§ **Task prompt**
In the entries below, count each line holding the word "kernel". Answer with the total alone.

*** Task input Section Begins ***

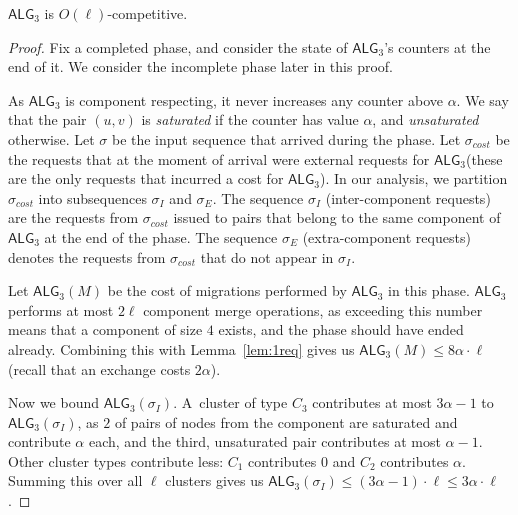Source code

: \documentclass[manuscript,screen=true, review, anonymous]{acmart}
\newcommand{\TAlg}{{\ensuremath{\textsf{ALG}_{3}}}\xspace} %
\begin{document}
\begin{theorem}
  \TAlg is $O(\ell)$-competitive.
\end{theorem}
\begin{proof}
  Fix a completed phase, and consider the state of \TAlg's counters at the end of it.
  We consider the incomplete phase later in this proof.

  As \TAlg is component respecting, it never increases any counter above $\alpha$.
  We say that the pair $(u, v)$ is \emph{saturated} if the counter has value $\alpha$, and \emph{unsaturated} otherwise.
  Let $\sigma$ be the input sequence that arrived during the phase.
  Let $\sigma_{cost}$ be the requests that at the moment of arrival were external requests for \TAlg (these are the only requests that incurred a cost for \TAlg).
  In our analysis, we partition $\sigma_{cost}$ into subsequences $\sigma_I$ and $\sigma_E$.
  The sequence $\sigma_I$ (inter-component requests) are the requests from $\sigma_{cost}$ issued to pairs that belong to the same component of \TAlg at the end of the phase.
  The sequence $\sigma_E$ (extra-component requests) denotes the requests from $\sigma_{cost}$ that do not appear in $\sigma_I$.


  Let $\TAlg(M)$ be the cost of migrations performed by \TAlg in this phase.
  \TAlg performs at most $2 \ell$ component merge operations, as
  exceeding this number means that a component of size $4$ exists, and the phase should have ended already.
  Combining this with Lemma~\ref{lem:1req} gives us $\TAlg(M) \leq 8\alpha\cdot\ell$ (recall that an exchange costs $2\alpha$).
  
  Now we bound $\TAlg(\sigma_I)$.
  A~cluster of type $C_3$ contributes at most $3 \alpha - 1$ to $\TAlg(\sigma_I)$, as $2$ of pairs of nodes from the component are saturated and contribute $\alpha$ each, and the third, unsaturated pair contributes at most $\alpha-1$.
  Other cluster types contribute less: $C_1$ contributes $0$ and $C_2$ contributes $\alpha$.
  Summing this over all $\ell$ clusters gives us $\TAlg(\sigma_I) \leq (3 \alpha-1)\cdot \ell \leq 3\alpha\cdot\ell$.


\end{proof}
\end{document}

*** Task input Section Ends ***
*** Task input Section Begins ***

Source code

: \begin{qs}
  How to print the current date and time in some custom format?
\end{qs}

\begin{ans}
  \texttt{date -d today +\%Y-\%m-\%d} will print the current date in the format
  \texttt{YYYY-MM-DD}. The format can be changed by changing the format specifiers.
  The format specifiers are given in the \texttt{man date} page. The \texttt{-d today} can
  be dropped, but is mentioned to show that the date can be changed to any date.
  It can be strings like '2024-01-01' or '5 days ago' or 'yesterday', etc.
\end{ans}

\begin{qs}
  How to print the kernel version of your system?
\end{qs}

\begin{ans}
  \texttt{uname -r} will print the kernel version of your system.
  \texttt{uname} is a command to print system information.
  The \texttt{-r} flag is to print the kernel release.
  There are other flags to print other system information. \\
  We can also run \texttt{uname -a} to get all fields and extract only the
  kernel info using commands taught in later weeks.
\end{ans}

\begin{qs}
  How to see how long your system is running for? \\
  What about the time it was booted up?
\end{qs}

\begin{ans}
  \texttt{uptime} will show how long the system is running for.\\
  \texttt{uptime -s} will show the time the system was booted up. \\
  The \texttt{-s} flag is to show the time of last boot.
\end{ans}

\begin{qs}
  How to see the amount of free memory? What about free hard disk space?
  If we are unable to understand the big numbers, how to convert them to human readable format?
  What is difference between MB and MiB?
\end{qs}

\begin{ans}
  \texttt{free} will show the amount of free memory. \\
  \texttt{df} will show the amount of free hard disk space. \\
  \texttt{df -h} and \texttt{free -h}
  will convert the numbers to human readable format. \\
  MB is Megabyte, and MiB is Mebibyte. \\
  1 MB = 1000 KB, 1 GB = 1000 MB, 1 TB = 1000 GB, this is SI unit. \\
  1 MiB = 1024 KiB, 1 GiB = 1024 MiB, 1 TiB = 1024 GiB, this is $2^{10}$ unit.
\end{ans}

*** Task input Section Ends ***

§ **Solution**
4